For Scrabble fans, there are few bigger dilemmas than how to play a Q without a U. But what about users of Scrabulous, the Scrabble-like Facebook application that has become one of the social networking site’s most popular activities since it was launched this past July? A cease-and-desist order could soon block their triple-word scores indefinitely.
On January 15, players learned that Hasbro — the Pawtucket, Rhode Island, company that owns the US and Canadian rights to Scrabble — had thrown down the legal gauntlet against the application’s creators, Indian brothers Rajat and Jayant Agarwalla, claiming copyright infringement.
This has provoked fear among the more than half a million active users of Scrabulous. In Facebook groups with names such as “Please, God, I Have So Little, Don’t Take Scrabulous, Too,” thousands of users post petitions and lament the possibility of losing their favorite time waster. An anonymous artist even penned an R&B ode called “Scrabulous,” which begins with the rap: “Damn thing won’t reload/I can’t tell if I can go.”

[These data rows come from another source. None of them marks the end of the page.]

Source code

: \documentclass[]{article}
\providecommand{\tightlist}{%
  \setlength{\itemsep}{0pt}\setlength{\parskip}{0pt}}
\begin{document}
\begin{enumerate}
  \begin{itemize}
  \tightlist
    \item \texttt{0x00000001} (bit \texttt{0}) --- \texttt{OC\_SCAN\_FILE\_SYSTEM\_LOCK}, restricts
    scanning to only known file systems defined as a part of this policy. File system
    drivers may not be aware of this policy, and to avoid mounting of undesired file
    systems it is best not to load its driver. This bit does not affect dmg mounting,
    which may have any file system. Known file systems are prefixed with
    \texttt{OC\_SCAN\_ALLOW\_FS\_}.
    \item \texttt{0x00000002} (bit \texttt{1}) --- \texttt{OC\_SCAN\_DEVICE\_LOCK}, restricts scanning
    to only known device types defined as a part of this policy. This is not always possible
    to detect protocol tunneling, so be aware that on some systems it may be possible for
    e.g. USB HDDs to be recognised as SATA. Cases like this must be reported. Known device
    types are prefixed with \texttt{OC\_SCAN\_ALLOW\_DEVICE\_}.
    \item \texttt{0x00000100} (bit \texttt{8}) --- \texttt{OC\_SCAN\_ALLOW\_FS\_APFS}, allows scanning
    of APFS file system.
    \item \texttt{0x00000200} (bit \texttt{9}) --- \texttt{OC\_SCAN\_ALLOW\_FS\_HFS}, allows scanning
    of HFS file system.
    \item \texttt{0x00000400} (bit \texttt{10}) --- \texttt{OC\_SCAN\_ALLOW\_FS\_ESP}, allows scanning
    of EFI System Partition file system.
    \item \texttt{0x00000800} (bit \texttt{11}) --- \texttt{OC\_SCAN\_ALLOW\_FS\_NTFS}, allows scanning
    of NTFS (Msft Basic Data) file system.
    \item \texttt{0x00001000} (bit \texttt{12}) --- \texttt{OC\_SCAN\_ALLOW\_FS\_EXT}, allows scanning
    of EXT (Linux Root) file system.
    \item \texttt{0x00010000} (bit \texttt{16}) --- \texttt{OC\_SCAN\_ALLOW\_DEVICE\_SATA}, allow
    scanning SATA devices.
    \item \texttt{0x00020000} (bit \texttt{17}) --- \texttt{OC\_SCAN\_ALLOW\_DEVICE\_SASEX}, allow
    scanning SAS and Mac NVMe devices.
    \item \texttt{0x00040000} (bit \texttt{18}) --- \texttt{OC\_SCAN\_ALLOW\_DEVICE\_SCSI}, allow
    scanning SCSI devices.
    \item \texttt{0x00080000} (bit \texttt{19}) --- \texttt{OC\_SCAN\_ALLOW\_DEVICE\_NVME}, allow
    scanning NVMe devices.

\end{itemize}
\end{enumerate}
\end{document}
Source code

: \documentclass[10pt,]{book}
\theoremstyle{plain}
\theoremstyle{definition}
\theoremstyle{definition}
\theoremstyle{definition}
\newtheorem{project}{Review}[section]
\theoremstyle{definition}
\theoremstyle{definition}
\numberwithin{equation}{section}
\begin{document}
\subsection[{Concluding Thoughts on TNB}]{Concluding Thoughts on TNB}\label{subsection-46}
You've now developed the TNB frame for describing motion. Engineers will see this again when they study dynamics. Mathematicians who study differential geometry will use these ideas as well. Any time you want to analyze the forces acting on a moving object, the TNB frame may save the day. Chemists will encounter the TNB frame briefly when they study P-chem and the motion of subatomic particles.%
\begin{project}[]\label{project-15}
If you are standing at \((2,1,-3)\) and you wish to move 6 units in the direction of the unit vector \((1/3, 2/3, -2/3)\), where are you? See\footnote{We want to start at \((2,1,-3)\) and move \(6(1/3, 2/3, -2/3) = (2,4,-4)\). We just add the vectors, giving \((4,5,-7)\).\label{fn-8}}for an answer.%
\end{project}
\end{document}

Heather Molina, a 30-year-old search-engine marketer from the South End, was not a Scrabble fan before she hopped on the Scrabulous bandwagon in October. Now, owner of a modest 14-33 record, she checks her games as many as five times a day.
“For someone like me who doesn’t even play Scrabble the board game, but love, love, loves Scrabulous, it’s disappointing,” she says. “It was introducing me to the game.”
And for some people, it’s about more than just games. Elisha Boudreau, a 25-year-old trade-desk analyst from Cambridge, says Scrabulous helped seal the deal with her husband, David. Playing as many as five games per day added “a whole new element to our relationship,” fueling both competitive fires and affections.
“It definitely made it much more of a clear decision,” she says. When the couple was married in October, David bought a Scrabble board as a housewarming gift, joining legions of Scrabulous fans who’ve been inspired to put money in Hasbro’s pockets.
Hasbro didn’t respond to a request for comment, but has stated publicly that they “hope to find an amicable solution.” The Agarwalla brothers — who also run a non-Facebook version of the game at scrabulous.com — thanked fans in a statement noting, “It is amazing to see that a small application has touched so many people across the world.”
Twenty-eight-year-old recent Boston City Council candidate Matt O’Malley perhaps said it best on his blog. Taking legal action, he said, “makes [Hasbro] come off like a real blank.”
Which, as we know, gets you no points at all.